For some, the fall of Saddam fully justifies the uncertainties of the present. One old Communist whom I met in the Shiite holy city of Karbala wished to deliver a personal message of thanks to George W. Bush for “ridding us of that tyrant Saddam.” He was missing two fingers from his right hand, cut off during Saddam’s crackdown on the party in the 1970s. More common than gratitude is ambivalence. Tha’er Abdel Kader, a computer specialist, turned to me with delight when, driving through one of Baghdad’s commercial districts, he first laid eyes on an item that a month ago would have earned its owner a stretch in prison: “A satellite dish! That’s freedom.” Yet for Abdel Kader, as for many of his compatriots, it’s an article of faith that the United States invaded Iraq for the oil. He respects the work of the military but worries about what will happen when fast-living contractors begin to replace the hard-living soldiers as the most visible US presence on the ground: “When we see the Americans going around in big cars and eating in the expensive restaurants while we are going hungry, our feelings will change.”
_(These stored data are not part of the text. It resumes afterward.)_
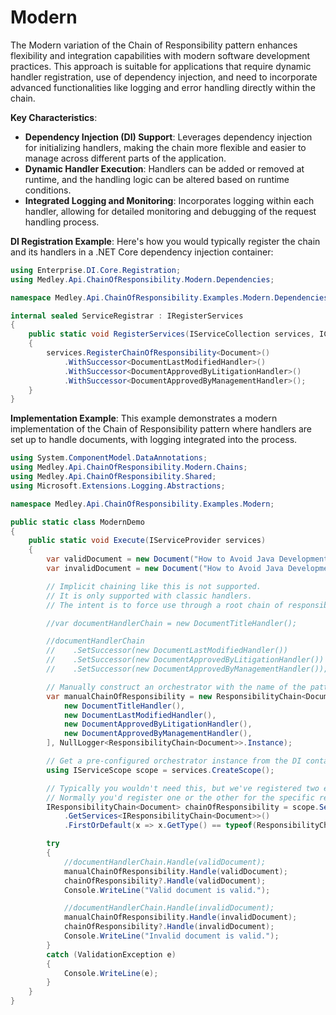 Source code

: # Modern

The Modern variation of the Chain of Responsibility pattern enhances flexibility and integration capabilities with modern software development practices. This approach is suitable for applications that require dynamic handler registration, use of dependency injection, and need to incorporate advanced functionalities like logging and error handling directly within the chain.

**Key Characteristics**:
- **Dependency Injection (DI) Support**: Leverages dependency injection for initializing handlers, making the chain more flexible and easier to manage across different parts of the application.
- **Dynamic Handler Execution**: Handlers can be added or removed at runtime, and the handling logic can be altered based on runtime conditions.
- **Integrated Logging and Monitoring**: Incorporates logging within each handler, allowing for detailed monitoring and debugging of the request handling process.

**DI Registration Example**:
Here's how you would typically register the chain and its handlers in a .NET Core dependency injection container:

```csharp
using Enterprise.DI.Core.Registration;
using Medley.Api.ChainOfResponsibility.Modern.Dependencies;

namespace Medley.Api.ChainOfResponsibility.Examples.Modern.Dependencies;

internal sealed ServiceRegistrar : IRegisterServices
{
    public static void RegisterServices(IServiceCollection services, IConfiguration configuration)
    {
        services.RegisterChainOfResponsibility<Document>()
            .WithSuccessor<DocumentLastModifiedHandler>()
            .WithSuccessor<DocumentApprovedByLitigationHandler>()
            .WithSuccessor<DocumentApprovedByManagementHandler>();
    }
}
```

**Implementation Example**:
This example demonstrates a modern implementation of the Chain of Responsibility pattern where handlers are set up to handle documents, with logging integrated into the process.

```csharp
using System.ComponentModel.DataAnnotations;
using Medley.Api.ChainOfResponsibility.Modern.Chains;
using Medley.Api.ChainOfResponsibility.Shared;
using Microsoft.Extensions.Logging.Abstractions;

namespace Medley.Api.ChainOfResponsibility.Examples.Modern;

public static class ModernDemo
{
    public static void Execute(IServiceProvider services)
    {
        var validDocument = new Document("How to Avoid Java Development", DateTimeOffset.UtcNow, true, true);
        var invalidDocument = new Document("How to Avoid Java Development", DateTimeOffset.UtcNow, false, true);

        // Implicit chaining like this is not supported.
        // It is only supported with classic handlers.
        // The intent is to force use through a root chain of responsibility orchestrator.

        //var documentHandlerChain = new DocumentTitleHandler();

        //documentHandlerChain
        //    .SetSuccessor(new DocumentLastModifiedHandler())
        //    .SetSuccessor(new DocumentApprovedByLitigationHandler())
        //    .SetSuccessor(new DocumentApprovedByManagementHandler());

        // Manually construct an orchestrator with the name of the pattern.
        var manualChainOfResponsibility = new ResponsibilityChain<Document>([
            new DocumentTitleHandler(),
            new DocumentLastModifiedHandler(),
            new DocumentApprovedByLitigationHandler(),
            new DocumentApprovedByManagementHandler(),
        ], NullLogger<ResponsibilityChain<Document>>.Instance);

        // Get a pre-configured orchestrator instance from the DI container.
        using IServiceScope scope = services.CreateScope();

        // Typically you wouldn't need this, but we've registered two examples (classic and modern).
        // Normally you'd register one or the other for the specific request type.
        IResponsibilityChain<Document> chainOfResponsibility = scope.ServiceProvider
            .GetServices<IResponsibilityChain<Document>>()
            .FirstOrDefault(x => x.GetType() == typeof(ResponsibilityChain<Document>));

        try
        {
            //documentHandlerChain.Handle(validDocument);
            manualChainOfResponsibility.Handle(validDocument);
            chainOfResponsibility?.Handle(validDocument);
            Console.WriteLine("Valid document is valid.");

            //documentHandlerChain.Handle(invalidDocument);
            manualChainOfResponsibility.Handle(invalidDocument);
            chainOfResponsibility?.Handle(invalidDocument);
            Console.WriteLine("Invalid document is valid.");
        }
        catch (ValidationException e)
        {
            Console.WriteLine(e);
        }
    }
}
``` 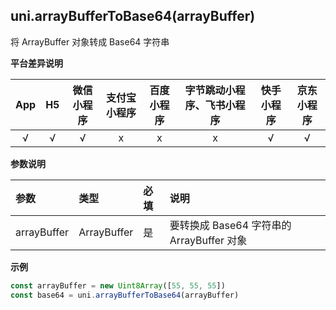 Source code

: ## uni.arrayBufferToBase64(arrayBuffer)

将 ArrayBuffer 对象转成 Base64 字符串

**平台差异说明**

|App|H5|微信小程序|支付宝小程序|百度小程序|字节跳动小程序、飞书小程序|快手小程序|京东小程序|
|:-:|:-:|:-:|:-:|:-:|:-:|:-:|:-:|
|√|√|√|x|x|x|√|√|

**参数说明**

|参数|类型|必填|说明|
|:-|:-|:-|:-|
|arrayBuffer|ArrayBuffer|是|要转换成 Base64 字符串的 ArrayBuffer 对象|

**示例**

```javascript
const arrayBuffer = new Uint8Array([55, 55, 55])
const base64 = uni.arrayBufferToBase64(arrayBuffer)
``` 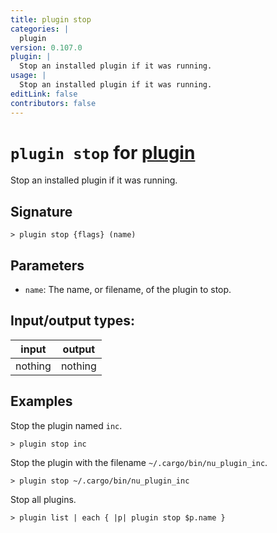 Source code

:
 ```yaml
---
title: plugin stop
categories: |
  plugin
version: 0.107.0
plugin: |
  Stop an installed plugin if it was running.
usage: |
  Stop an installed plugin if it was running.
editLink: false
contributors: false
---
```

<!-- This file is automatically generated. Please edit the command in https://github.com/nushell/nushell instead. -->

# `plugin stop` for [plugin](/commands/categories/plugin.md)

<div class='command-title'>Stop an installed plugin if it was running.</div>

## Signature

```> plugin stop {flags} (name)```

## Parameters

 -  `name`: The name, or filename, of the plugin to stop.


## Input/output types:

| input   | output  |
| ------- | ------- |
| nothing | nothing |
## Examples

Stop the plugin named `inc`.
```nu
> plugin stop inc

```

Stop the plugin with the filename `~/.cargo/bin/nu_plugin_inc`.
```nu
> plugin stop ~/.cargo/bin/nu_plugin_inc

```

Stop all plugins.
```nu
> plugin list | each { |p| plugin stop $p.name }

```
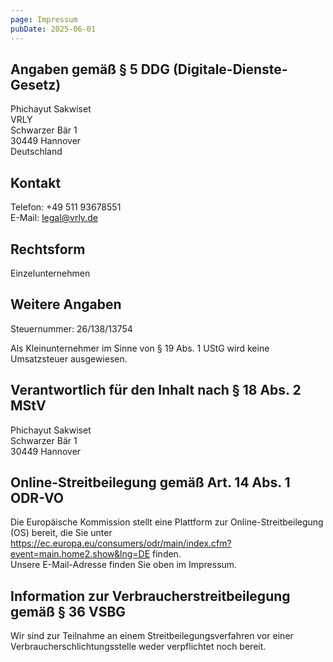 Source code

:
 ```yaml
---
page: Impressum
pubDate: 2025-06-01
---
```


## Angaben gemäß § 5 DDG (Digitale-Dienste-Gesetz)

Phichayut Sakwiset  
VRLY  
Schwarzer Bär 1  
30449 Hannover  
Deutschland

## Kontakt

Telefon: +49 511 93678551  
E-Mail: legal@vrly.de

## Rechtsform

Einzelunternehmen

## Weitere Angaben

Steuernummer: 26/138/13754

Als Kleinunternehmer im Sinne von § 19 Abs. 1 UStG wird keine Umsatzsteuer ausgewiesen.

## Verantwortlich für den Inhalt nach § 18 Abs. 2 MStV

Phichayut Sakwiset  
Schwarzer Bär 1  
30449 Hannover

## Online-Streitbeilegung gemäß Art. 14 Abs. 1 ODR-VO

Die Europäische Kommission stellt eine Plattform zur Online-Streitbeilegung (OS) bereit, die Sie unter <https://ec.europa.eu/consumers/odr/main/index.cfm?event=main.home2.show&lng=DE> finden.  
Unsere E-Mail-Adresse finden Sie oben im Impressum.

## Information zur Verbraucherstreitbeilegung gemäß § 36 VSBG

Wir sind zur Teilnahme an einem Streitbeilegungsverfahren vor einer Verbraucherschlichtungsstelle weder verpflichtet noch bereit.
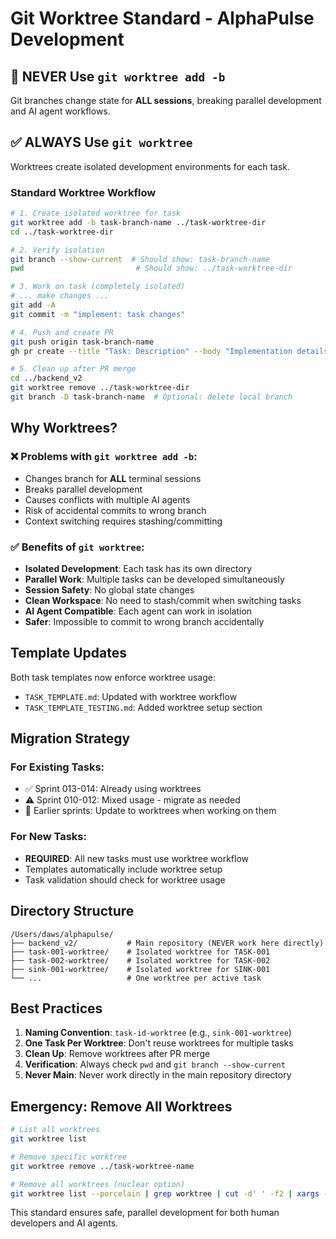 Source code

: # Git Worktree Standard - AlphaPulse Development

## 🚫 **NEVER Use `git worktree add -b`**
Git branches change state for **ALL sessions**, breaking parallel development and AI agent workflows.

## ✅ **ALWAYS Use `git worktree`**
Worktrees create isolated development environments for each task.

### Standard Worktree Workflow

```bash
# 1. Create isolated worktree for task
git worktree add -b task-branch-name ../task-worktree-dir
cd ../task-worktree-dir

# 2. Verify isolation
git branch --show-current  # Should show: task-branch-name
pwd                         # Should show: ../task-worktree-dir

# 3. Work on task (completely isolated)
# ... make changes ...
git add -A
git commit -m "implement: task changes"

# 4. Push and create PR
git push origin task-branch-name
gh pr create --title "Task: Description" --body "Implementation details"

# 5. Clean up after PR merge
cd ../backend_v2
git worktree remove ../task-worktree-dir
git branch -D task-branch-name  # Optional: delete local branch
```

## Why Worktrees?

### ❌ Problems with `git worktree add -b`:
- Changes branch for **ALL** terminal sessions
- Breaks parallel development
- Causes conflicts with multiple AI agents
- Risk of accidental commits to wrong branch
- Context switching requires stashing/committing

### ✅ Benefits of `git worktree`:
- **Isolated Development**: Each task has its own directory
- **Parallel Work**: Multiple tasks can be developed simultaneously
- **Session Safety**: No global state changes
- **Clean Workspace**: No need to stash/commit when switching tasks
- **AI Agent Compatible**: Each agent can work in isolation
- **Safer**: Impossible to commit to wrong branch accidentally

## Template Updates

Both task templates now enforce worktree usage:
- `TASK_TEMPLATE.md`: Updated with worktree workflow
- `TASK_TEMPLATE_TESTING.md`: Added worktree setup section

## Migration Strategy

### For Existing Tasks:
- ✅ Sprint 013-014: Already using worktrees
- ⚠️  Sprint 010-012: Mixed usage - migrate as needed
- 🔄 Earlier sprints: Update to worktrees when working on them

### For New Tasks:
- **REQUIRED**: All new tasks must use worktree workflow
- Templates automatically include worktree setup
- Task validation should check for worktree usage

## Directory Structure

```
/Users/daws/alphapulse/
├── backend_v2/           # Main repository (NEVER work here directly)
├── task-001-worktree/    # Isolated worktree for TASK-001
├── task-002-worktree/    # Isolated worktree for TASK-002
├── sink-001-worktree/    # Isolated worktree for SINK-001
└── ...                   # One worktree per active task
```

## Best Practices

1. **Naming Convention**: `task-id-worktree` (e.g., `sink-001-worktree`)
2. **One Task Per Worktree**: Don't reuse worktrees for multiple tasks
3. **Clean Up**: Remove worktrees after PR merge
4. **Verification**: Always check `pwd` and `git branch --show-current`
5. **Never Main**: Never work directly in the main repository directory

## Emergency: Remove All Worktrees

```bash
# List all worktrees
git worktree list

# Remove specific worktree
git worktree remove ../task-worktree-name

# Remove all worktrees (nuclear option)
git worktree list --porcelain | grep worktree | cut -d' ' -f2 | xargs -I {} git worktree remove {}
```

This standard ensures safe, parallel development for both human developers and AI agents.
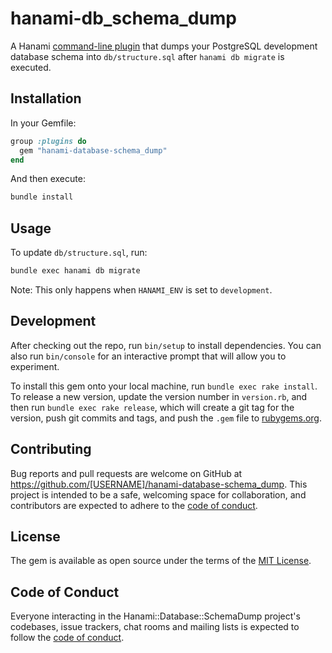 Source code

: # hanami-db_schema_dump

A Hanami [command-line plugin](https://guides.hanamirb.org/command-line/plugins/) that dumps your PostgreSQL
development database schema into `db/structure.sql` after `hanami db migrate` is executed.

## Installation

In your Gemfile:

```ruby
group :plugins do
  gem "hanami-database-schema_dump"
end
```

And then execute:

```sh
bundle install
```

## Usage

To update `db/structure.sql`, run:

```sh
bundle exec hanami db migrate
```

Note: This only happens when `HANAMI_ENV` is set to `development`.

## Development

After checking out the repo, run `bin/setup` to install dependencies. You can also run `bin/console` for an interactive prompt that will allow you to experiment.

To install this gem onto your local machine, run `bundle exec rake install`. To release a new version, update the version number in `version.rb`, and then run `bundle exec rake release`, which will create a git tag for the version, push git commits and tags, and push the `.gem` file to [rubygems.org](https://rubygems.org).

## Contributing

Bug reports and pull requests are welcome on GitHub at https://github.com/[USERNAME]/hanami-database-schema_dump. This project is intended to be a safe, welcoming space for collaboration, and contributors are expected to adhere to the [code of conduct](https://github.com/[USERNAME]/hanami-database-schema_dump/blob/master/CODE_OF_CONDUCT.md).


## License

The gem is available as open source under the terms of the [MIT License](https://opensource.org/licenses/MIT).

## Code of Conduct

Everyone interacting in the Hanami::Database::SchemaDump project's codebases, issue trackers, chat rooms and mailing lists is expected to follow the [code of conduct](https://github.com/[USERNAME]/hanami-database-schema_dump/blob/master/CODE_OF_CONDUCT.md).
There are parts of Iraq where the United States is simply not welcome. In a brief visit to the town of Falluja, just west of Baghdad, I saw banners hanging across the main street warning US forces to withdraw or be killed. An Apache helicopter hovered overhead, as the US garrison watched from behind a double row of concertina wire. Several days before, protesters had marched on a US-occupied school; the soldiers, claiming they’d heard shots from the crowd, opened fire, and sixteen were killed. Today, a colleague of mine who stopped to pray in the local mosque was told by worshipers that they are preparing a jihad to drive the occupants from their midst.